TÜRGED Muğla il şubesi kuruluş tarihi:2014
1970 yılının 7 ağustos günü, bu gün sadece üçü hayatta olan, ve dördü görme engelli, 7 kişi, tarafından;
Müzisyen Bbirsen Çetin,
Terzi Candan İpek Özkan,
İstanbul Belediyesi Mezarlıklar M üdürlüğünde Hafız Erdoğan arıt,
ev hanımı Gülizar Üzgüner,
işçi Kemal Kayahan,
gümrük komisyoncusu Mehmet Tezcan uçankardeşler,
santral memuru ve müzisyen Sedat Özkan;
görme engellilerin müzik gurupları yoluyla istihdamını sağlamak amacıyla,
Genel Merkezi, İstanbul ili,Kadıköy İlçesi, Söğütlüçeşme caddesi Serdar Han 107 Kat 5/15 adresinde;
görmezleri eğitim ve himaye cemiyeti adıyla derneğimizin kuruluşunu gerçekleştirmişlerdi.
Dernek, gerçekten de, kuruluş gayesine uygun olarak, ilk yıllarda, olabildiğince başarılı olmuş, yüzlerce insanın istihdamı sağlanmıştı.
Onlara, bu başarı, 1972 yılında, bakanlar kurulu kararıyla kamuyararına çalışma izninin verilmesini sağlamıştı.
1974 yılında Sakarya,
1990 yılında Çanakkale,
1993 yılında Ankara,
1994 yılında Gaziantep ve Kahramanmaraş,
1995 yılında Hatay,
1996 yılında Çankırı, Elazığ ve Isparta,
1997 yılında Edirne,
1998 yılında batman ve Malatya,
1999 yılında Diyarbakır,
2000 yılında Kırşehir,
2003 yılında Konya,
2006 yılında mersin,
2014 yılında Muğla
Şubeleri açılmıştır.
İlkeleri ise,
Demokrasiyi, istisnasız hakim kılmak.
Görme engellilerin ve onların temsilcilerini, görme engellilerile ilgili yapılacak düzenlemelerde söz ve karar sahibi etmek.

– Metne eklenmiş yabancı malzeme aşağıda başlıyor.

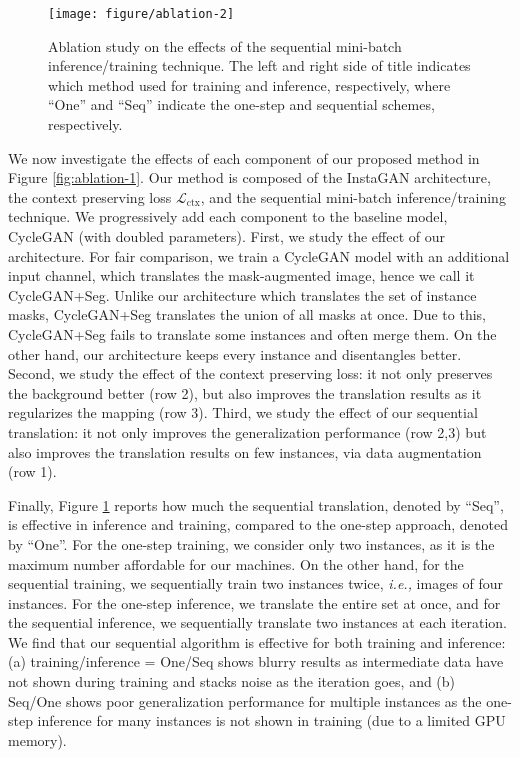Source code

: \documentclass{article} \usepackage{iclr2019_conference,times}
\begin{document}
\begin{figure}[t]
    \vspace{-0.2in}
	\texttt{[image: figure/ablation-2]}
	\caption{
	Ablation study on the effects of the sequential mini-batch inference/training technique.
	The left and right side of title indicates which method used for training and inference, respectively, where
	``One'' and ``Seq'' indicate the one-step and sequential schemes, respectively.
} \label{fig:ablation-2}
	\vspace{-0.1in}
\end{figure}

We now investigate the effects of each component of our proposed method in Figure \ref{fig:ablation-1}.
Our method is composed of the InstaGAN architecture, the context preserving loss $\mathcal{L}_\text{ctx}$,
and the sequential mini-batch inference/training technique.
We progressively add each component to the baseline model, CycleGAN (with doubled parameters).
First, we study the effect of our architecture.
For fair comparison, we train a CycleGAN model with an additional input channel,
which translates the mask-augmented image, hence we call it CycleGAN+Seg.
Unlike our architecture which translates the set of instance masks,
CycleGAN+Seg translates the union of all masks at once.
Due to this, CycleGAN+Seg fails to translate some instances and often merge them.
On the other hand, our architecture keeps every instance and disentangles better.
Second, we study the effect of the context preserving loss: it not only preserves the background better (row 2),
but also improves the translation results as it regularizes the mapping (row 3).
Third, we study the effect of our sequential translation:
it not only improves the generalization performance (row 2,3)
but also improves the translation results on few instances, via data augmentation (row 1).

Finally, Figure \ref{fig:ablation-2} reports how much the sequential translation,
denoted by ``Seq'', is effective in inference and training, compared to the one-step approach, denoted by ``One''.
For the one-step training,
we consider only two instances, as it is the maximum number affordable for our machines.
On the other hand, for the sequential training,  we sequentially train two instances twice, \textit{i.e.,} images of four instances.
For the one-step inference, we translate the entire set at once,
and for the sequential inference, we sequentially translate two instances at each iteration.
We find that our sequential algorithm is effective for both training and inference:
(a) training/inference = One/Seq shows blurry results as intermediate data have not shown during training and stacks noise as the iteration goes,
and (b) Seq/One shows poor generalization performance for multiple instances as
the one-step inference for many instances is not shown in training (due to a limited GPU memory).
\end{document}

İnanç ve vicdan özgürlüğünü tam olarak gerçekleştirmek, bu bağlamdaki farklılıkların kendilerini ifade etmelerini sağlamak,
Ayrımcılığın son bulması için mücadele etmek.

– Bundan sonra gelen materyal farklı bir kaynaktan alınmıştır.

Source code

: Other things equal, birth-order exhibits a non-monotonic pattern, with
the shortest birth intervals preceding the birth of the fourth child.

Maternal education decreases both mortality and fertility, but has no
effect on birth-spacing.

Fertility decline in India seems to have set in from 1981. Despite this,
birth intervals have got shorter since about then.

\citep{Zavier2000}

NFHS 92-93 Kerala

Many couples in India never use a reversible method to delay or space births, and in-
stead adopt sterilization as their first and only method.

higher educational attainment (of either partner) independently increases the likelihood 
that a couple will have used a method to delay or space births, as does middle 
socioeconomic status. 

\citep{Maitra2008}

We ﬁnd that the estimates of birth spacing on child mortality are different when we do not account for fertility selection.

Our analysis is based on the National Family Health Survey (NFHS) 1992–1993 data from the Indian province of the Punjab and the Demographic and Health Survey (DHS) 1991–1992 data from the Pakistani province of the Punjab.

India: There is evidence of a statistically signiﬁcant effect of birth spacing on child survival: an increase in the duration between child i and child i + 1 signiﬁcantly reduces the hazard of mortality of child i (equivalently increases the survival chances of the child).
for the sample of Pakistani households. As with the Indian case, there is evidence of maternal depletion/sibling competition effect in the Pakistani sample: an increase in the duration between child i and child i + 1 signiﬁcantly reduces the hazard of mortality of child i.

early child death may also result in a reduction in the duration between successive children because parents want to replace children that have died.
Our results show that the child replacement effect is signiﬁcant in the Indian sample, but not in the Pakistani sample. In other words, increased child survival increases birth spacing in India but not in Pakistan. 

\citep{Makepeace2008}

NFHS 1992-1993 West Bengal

Engelliliğin ve engellilerin bir istismar aracı haline gelmesine karşı, çıkar odaklarıyla mücadele etmek.
Hak arama mücadelelerinin zaafa uğratılmaması için, siyasi çevrelere engellilik konusuna yaklaşımları ölçüsünde yakınlık göstermek, bunun dışında ise, objektif ölçülerde mesafeli olmak.
Derneğin çeşitli siyasi etkiler ve/veya çıkarların etkisinde kalarak, gerçek sorundan kopmaması için, mümkün olabildiğince kamu kaynaklarından uzak durmak ve siyasi çevrelerden destek almamaktır.

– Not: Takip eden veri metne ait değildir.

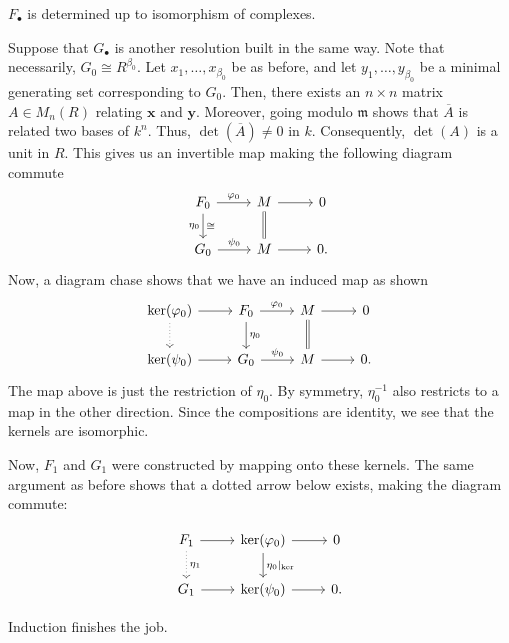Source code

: \documentclass[12pt]{article}
\begin{document}
\begin{exe}
	$F_{\bullet}$ is determined up to isomorphism of complexes.
\end{exe}
\begin{soln}
	Suppose that $G_{\bullet}$ is another resolution built in the same way. Note that necessarily, $G_{0} \cong R^{\beta_{0}}$. \newline
	Let $x_{1}, \ldots, x_{\beta_{0}}$ be as before, and let $y_{1}, \ldots, y_{\beta_{0}}$ be a minimal generating set corresponding to $G_{0}$. Then, there exists an $n \times n$ matrix $A \in M_{n}(R)$ relating $\mathbf{x}$ and $\mathbf{y}$. Moreover, going modulo $\mathfrak{m}$ shows that $\overline{A}$ is related two bases of $k^{n}$. Thus, $\det(\overline{A}) \neq 0$ in $k$. Consequently, $\det(A)$ is a unit in $R$. This gives us an invertible map making the following diagram commute
	\begin{equation*} 
		\begin{tikzcd}
			F_{0} \arrow[r, "\varphi_{0}"] \arrow[d, "\cong", "\eta_{0}"'] & M \arrow[d, equals] \arrow[r] & 0 \\
			G_{0} \arrow[r, "\psi_{0}"] & M \arrow[r] & 0.
		\end{tikzcd}
	\end{equation*}
	Now, a diagram chase shows that we have an induced map as shown
	\begin{equation*} 
		\begin{tikzcd}
			\ker(\varphi_{0}) \arrow[d, dotted] \arrow[r] & F_{0} \arrow[r, "\varphi_{0}"] \arrow[d, "\eta_{0}"] & M \arrow[d, equals] \arrow[r] & 0 \\
			\ker(\psi_{0}) \arrow[r] & G_{0} \arrow[r, "\psi_{0}"] & M \arrow[r] & 0.
		\end{tikzcd}
	\end{equation*}
	The map above is just the restriction of $\eta_{0}$. By symmetry, $\eta_{0}^{-1}$ also restricts to a map in the other direction. Since the compositions are identity, we see that the kernels are isomorphic.

	Now, $F_{1}$ and $G_{1}$ were constructed by mapping onto these kernels. The same argument as before shows that a dotted arrow below exists, making the diagram commute:

	\begin{equation*} 
		\begin{tikzcd}
			F_{1} \arrow[d, "\eta_{1}", dotted] \arrow[r] & \ker(\varphi_{0}) \arrow[d, "\eta_{0}|_{\ker}"] \arrow[r] & 0 \\
			G_{1} \arrow[r] & \ker(\psi_{0}) \arrow[r] & 0.
		\end{tikzcd}
	\end{equation*}

	Induction finishes the job.
\end{soln}
\end{document}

Biliyoruz ki, görme engellilerin, dezavantajlı gurupların, ayrımcılığa uğramışların, dışlanmışların, fırsat eşitliğinden yoksun kılınmışların en büyük sermayeleri kendi aralarındaki dayanışmalarıdır.
Dayanışmayı sağlamak, ancak, örgütlenmekle, şahsi itirasları ve çıkarları, toplum çıkarlarının gerisinde tutabilmekle, mümkündür.
Ayrımcılığın yok olduğu, fırsat eşitliğinin sağlandığı, engelliliğin sorun olmaktan çıktığı güzel günler için, mücadele etmek kaçınılmaz bir zorunluluktur.